Jones, 43 So.3d at 469 (¶ 9) (citations omitted).

[¶14] In reviewing whether the conduct reaches that of cruel and inhuman treatment, the chancellor must consider: " 1) the conduct of the offending spouse and 2) the impact of that conduct upon the plaintiff." Fisher v. Fisher, 771 So.2d 364, 367 (¶ 10) (Miss. 2000) (internal quotations and citations omitted). The evaluation of the impact of the conduct on the plaintiff is subjective. Smith v. Smith, 90 So.3d 1259, 1263 (¶ 11) (Miss. Ct.App. 2011) (citing Faries v. Faries, 607 So.2d 1204, 1209 (Miss. 1992)). " The focus is on the effect the conduct has on the particular spouse, not its effect on an ordinary, reasonable person." Id.

[¶15] " The ground of habitual cruel and inhuman treatment may be established by a preponderance of the evidence, rather than clear and convincing evidence, and the charge means something more than unkindness or rudeness or mere incompatibility or want of affection." Fisher, 771 So.2d at 367 (¶ 9).

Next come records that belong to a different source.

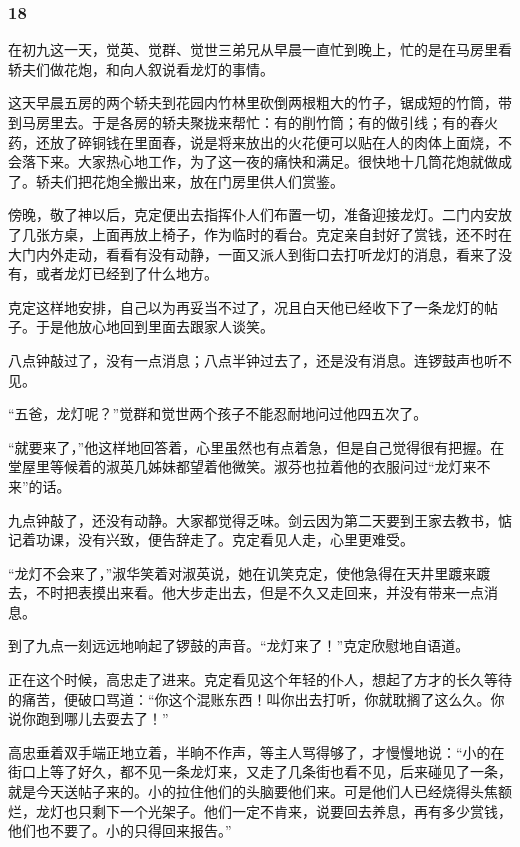 \subsubsection*{18}

\par 在初九这一天，觉英、觉群、觉世三弟兄从早晨一直忙到晚上，忙的是在马房里看轿夫们做花炮，和向人叙说看龙灯的事情。
\par 这天早晨五房的两个轿夫到花园内竹林里砍倒两根粗大的竹子，锯成短的竹筒，带到马房里去。于是各房的轿夫聚拢来帮忙：有的削竹筒；有的做引线；有的舂火药，还放了碎铜钱在里面舂，说是将来放出的火花便可以贴在人的肉体上面烧，不会落下来。大家热心地工作，为了这一夜的痛快和满足。很快地十几筒花炮就做成了。轿夫们把花炮全搬出来，放在门房里供人们赏鉴。
\par 傍晚，敬了神以后，克定便出去指挥仆人们布置一切，准备迎接龙灯。二门内安放了几张方桌，上面再放上椅子，作为临时的看台。克定亲自封好了赏钱，还不时在大门内外走动，看看有没有动静，一面又派人到街口去打听龙灯的消息，看来了没有，或者龙灯已经到了什么地方。
\par 克定这样地安排，自己以为再妥当不过了，况且白天他已经收下了一条龙灯的帖子。于是他放心地回到里面去跟家人谈笑。
\par 八点钟敲过了，没有一点消息；八点半钟过去了，还是没有消息。连锣鼓声也听不见。
\par “五爸，龙灯呢？”觉群和觉世两个孩子不能忍耐地问过他四五次了。
\par “就要来了，”他这样地回答着，心里虽然也有点着急，但是自己觉得很有把握。在堂屋里等候着的淑英几姊妹都望着他微笑。淑芬也拉着他的衣服问过“龙灯来不来”的话。
\par 九点钟敲了，还没有动静。大家都觉得乏味。剑云因为第二天要到王家去教书，惦记着功课，没有兴致，便告辞走了。克定看见人走，心里更难受。
\par “龙灯不会来了，”淑华笑着对淑英说，她在讥笑克定，使他急得在天井里踱来踱去，不时把表摸出来看。他大步走出去，但是不久又走回来，并没有带来一点消息。
\par 到了九点一刻远远地响起了锣鼓的声音。“龙灯来了！”克定欣慰地自语道。
\par 正在这个时候，高忠走了进来。克定看见这个年轻的仆人，想起了方才的长久等待的痛苦，便破口骂道：“你这个混账东西！叫你出去打听，你就耽搁了这么久。你说你跑到哪儿去耍去了！”
\par 高忠垂着双手端正地立着，半晌不作声，等主人骂得够了，才慢慢地说：“小的在街口上等了好久，都不见一条龙灯来，又走了几条街也看不见，后来碰见了一条，就是今天送帖子来的。小的拉住他们的头脑要他们来。可是他们人已经烧得头焦额烂，龙灯也只剩下一个光架子。他们一定不肯来，说要回去养息，再有多少赏钱，他们也不要了。小的只得回来报告。”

The chancellor granted Rosie a divorce based on a finding that Michael's homosexual relations were such that they made the marriage revolting to Rosie. Therefore, we will focus on the second prong of the test for habitual cruelty - whether Michael's conduct was so unnatural and infamous as to make the marriage revolting to Rosie.

[¶16] There has only been one case where the Mississippi Supreme Court has found that a homosexual affair, alone, constituted habitual cruel and inhuman treatment. See Crutcher v. Crutcher, 86 Miss. 231, 231, 38 So. 337, 337 (1905). In Crutcher, the supreme court found that " [u]nnatural practices of [pederasty] are an infamous indignity to the wife . . . which would make the marriage relation so revolting to her that it would become impossible for her to discharge the duties of wife." Id. Since Crutcher, this Court has found that evidence of homosexual affairs, when combined with other misconduct, can justify a divorce based on habitual cruel and inhuman treatment. Morris v. Morris, 783 So.2d 681, 689 (¶ ¶ 27-28) (Miss. 2001).

[¶17] The record here reflects it was not only alleged that Michael was involved in homosexual affairs, but that he had also molested a child. Rosie testified to learning about both allegations within rapid succession of one another. We find that the combination of this conduct was so repugnant to Rosie that it rendered her unable to perform her marital duties. However, it is well settled that a spouse's testimony regarding an offending spouse's behavior must be corroborated when habitual cruel ...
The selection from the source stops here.